Model tested: Genesis G70 AWD 3.3T Sport
Engine: 3.3-liter twin-turbo V6
Horsepower: 365 • Torque: 376 lb.ft.
Transmission: 8-speed automatic SHIFTRONIC w/paddle shifters
EPA ratings: 17/city, 24/highway, 20/combined
Base price: $57,750 • As tested: $58,745
Overview: There’s lots of reasons the Genesis G70 compact sport sedan was named the North American Car of the Year among other awards it’s earned. This is just a great car. The product of Hyundai’s luxury Genesis brand, the G70 joins the larger G80 and G90 sedans — and is a close relative of Kia’s Stinger. With sport sedans such as the BMW 3-Series, Audi A4 and Mercedes-Benz C-Class in its crosshairs, the G70 offers serious competition on every level. There are 12 versions of two basic models — the 2.0T with a turbocharged 4-cylinder, and our test driver, which this review will focus on, the V6, 3.3T Sport. Rear-wheel drive is standard. Unlike Kia’s Stinger, the G70 can be equipped with a manual gearbox instead of an automatic. All-wheel drive is available on all models except the manual-transmission 2.0T Sport. The V-6 sedans and the 2.0T Sport feature a limited-slip differential for improved cornering and control. Brembo brakes are available, and options include 15-speaker Lexicon audio. Numerous safety features are standard, including adaptive cruise control, forward-collision warning with pedestrian detection and automatic emergency braking, and active lane control. Blind-spot monitoring includes rear cross-traffic warnings. Also standard are rearview camera, driver attention warning and automatic high-beams.
Walkaround: With a wheelbase nearly 3 inches shorter than its cousin Stinger, the G70 is 5.8 inches shorter overall. The long, creased hood and hexagonal mesh grille showcase the winged Genesis badge, while front fenders, lower bumpers, energetic air intakes and the nose itself express aggressiveness. With styling descending from the larger G80, designers blended the aggressive stance with premium styling, creating a sedan that can be branded both sporty and luxurious.

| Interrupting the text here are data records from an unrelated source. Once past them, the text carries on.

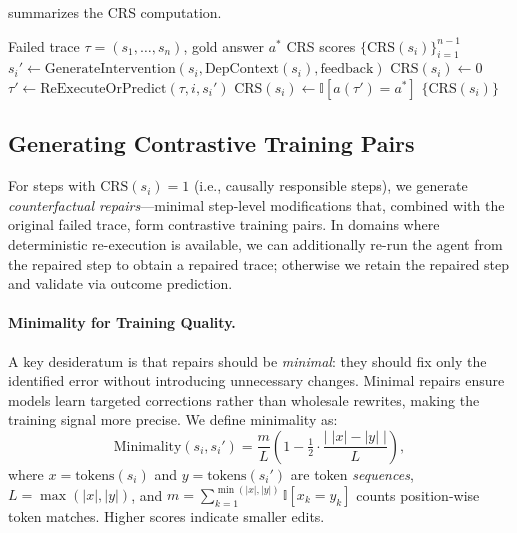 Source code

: \documentclass{article}
\theoremstyle{plain}
\theoremstyle{definition}
\theoremstyle{remark}
\begin{document}
 summarizes the CRS computation.

\begin{algorithm}[tb]
   \caption{Causal Responsibility Scoring}
   \label{alg:crs}
\begin{algorithmic}
    Failed trace $\tau = (s_1, \ldots, s_n)$, gold answer $a^*$
    CRS scores $\{\text{CRS}(s_i)\}_{i=1}^{n-1}$
   \STATE $s_i' \leftarrow \text{GenerateIntervention}(s_i, \text{DepContext}(s_i), \text{feedback})$
   \STATE $\text{CRS}(s_i) \leftarrow 0$ 
   \ELSE
   \STATE $\tau' \leftarrow \text{ReExecuteOrPredict}(\tau, i, s_i')$
   \STATE $\text{CRS}(s_i) \leftarrow \mathbb{I}[a(\tau') = a^*]$
   \ENDIF
   \ENDFOR
    $\{\text{CRS}(s_i)\}$
\end{algorithmic}
\end{algorithm}

\subsection{Generating Contrastive Training Pairs}

For steps with $\text{CRS}(s_i) = 1$ (i.e., causally responsible steps), we generate \emph{counterfactual repairs}---minimal step-level modifications that, combined with the original failed trace, form contrastive training pairs. In domains where deterministic re-execution is available, we can additionally re-run the agent from the repaired step to obtain a repaired trace; otherwise we retain the repaired step and validate via outcome prediction.

\paragraph{Minimality for Training Quality.}
A key desideratum is that repairs should be \emph{minimal}: they should fix only the identified error without introducing unnecessary changes. Minimal repairs ensure models learn targeted corrections rather than wholesale rewrites, making the training signal more precise. We define minimality as:
\begin{equation}
    \text{Minimality}(s_i, s_i') =
    \frac{m}{L}\left(1 - \tfrac{1}{2}\cdot\frac{\left|\;|x|-|y|\;\right|}{L}\right),
\end{equation}
where $x=\text{tokens}(s_i)$ and $y=\text{tokens}(s_i')$ are token \emph{sequences}, $L=\max(|x|,|y|)$, and $m=\sum_{k=1}^{\min(|x|,|y|)} \mathbb{I}[x_k = y_k]$ counts position-wise token matches. Higher scores indicate smaller edits.
\end{document}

Interior: Horizontal lines define the dashboard. The center stack and small-diameter steering wheel are orientated toward the driver, while the infotainment screen is center-positioned. Diamond-tufted leather upholstery and knurled dials add luxury touches. Front seats are supportive, sporty and spacious, as well as substantially bolstered, offering long-term comfort. Back-seat space is acceptable for adults but somewhat tight for taller riders. The 10.5-cubic-foot trunk is surprisingly small for this class car, but the rear seats fold down.

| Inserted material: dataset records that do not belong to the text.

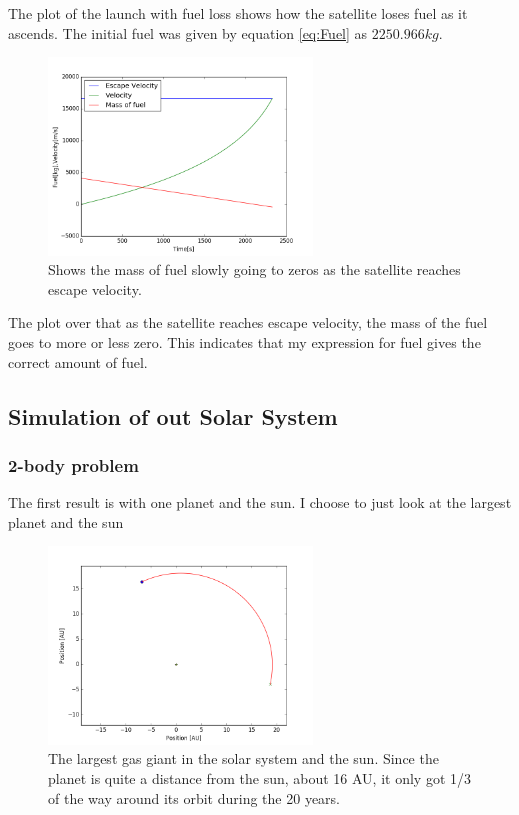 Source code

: \documentclass[a4paper, 10pt]{article}
\begin{document}
The plot of the launch with fuel loss shows how the satellite loses fuel as it ascends. The initial fuel was given by equation \ref{eq:Fuel} as $2250.966 kg$.


\begin{figure}[H]
\begin{center}
\includegraphics[width = 70mm]{part1launchVarMass.png}
\caption{Shows the mass of fuel slowly going to zeros as the satellite reaches escape velocity.}
\end{center}
\end{figure}

The plot over that as the satellite reaches escape velocity, the mass of the fuel goes to more or less zero. This indicates that my expression for fuel gives the correct amount of fuel.

\subsection{Simulation of out Solar System}
\subsubsection{2-body problem}

The first result is with one planet and the sun. I choose to just look at the largest planet and the sun


\begin{figure}[H]
\begin{center}
\includegraphics[width = 70mm]{part2onePlanet.png}
\caption{The largest gas giant in the solar system and the sun. Since the planet is quite a distance from the sun, about 16 AU, it only got 1/3 of the way around its orbit during the 20 years.}
\end{center}
\end{figure}
\end{document}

Behind the Wheel: The G70 delivers nimble, yet predictable handling, while ride quality is firm but not excessively harsh. Though reasonably quiet, the V-6 can howl if pushed hard, and road noise is evident on some pavement surfaces. On-road dynamics are exceptional, with the potent V6 doing 0-to-60 in 4.5 seconds. The 8-speed automatic delivers responsive shifting, and rev-matching smoothing downshifts during high-performance driving.
Bottom Line: Hyundai’s Genesis brand has created a very worthy competitor worth looking at if you’re considering European entry-luxury sport sedans. Genesis’ G70 offers a broad variety of trim levels, exceptional standard equipment, outstanding performance and value pricing.